DATA FOR THIS EXERCISE:
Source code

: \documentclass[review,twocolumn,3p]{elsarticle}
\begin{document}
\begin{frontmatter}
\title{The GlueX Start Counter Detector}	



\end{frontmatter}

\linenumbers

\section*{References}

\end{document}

==

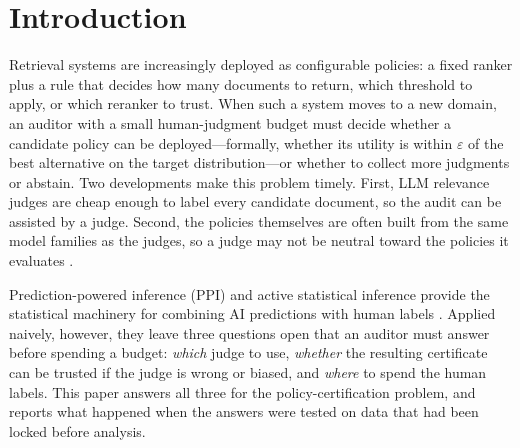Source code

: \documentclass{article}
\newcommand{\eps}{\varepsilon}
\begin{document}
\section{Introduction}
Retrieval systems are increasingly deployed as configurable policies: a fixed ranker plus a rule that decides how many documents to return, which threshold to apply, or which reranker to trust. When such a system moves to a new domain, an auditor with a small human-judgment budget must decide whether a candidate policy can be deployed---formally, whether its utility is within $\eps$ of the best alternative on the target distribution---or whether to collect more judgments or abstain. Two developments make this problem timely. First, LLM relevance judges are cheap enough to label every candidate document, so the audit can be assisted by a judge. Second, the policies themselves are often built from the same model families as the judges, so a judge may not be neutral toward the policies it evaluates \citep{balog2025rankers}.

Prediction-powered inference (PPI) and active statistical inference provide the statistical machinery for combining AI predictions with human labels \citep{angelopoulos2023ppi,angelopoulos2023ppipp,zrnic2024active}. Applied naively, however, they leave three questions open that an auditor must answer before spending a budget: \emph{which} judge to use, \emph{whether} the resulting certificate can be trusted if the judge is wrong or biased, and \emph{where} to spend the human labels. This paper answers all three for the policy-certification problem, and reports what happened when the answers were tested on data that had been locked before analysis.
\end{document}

EXERCISE PROMPT:
In the entries above, find each line that includes the string "frontmatter" and copy it.

YOUR SOLUTION:
\begin{frontmatter}
\end{frontmatter}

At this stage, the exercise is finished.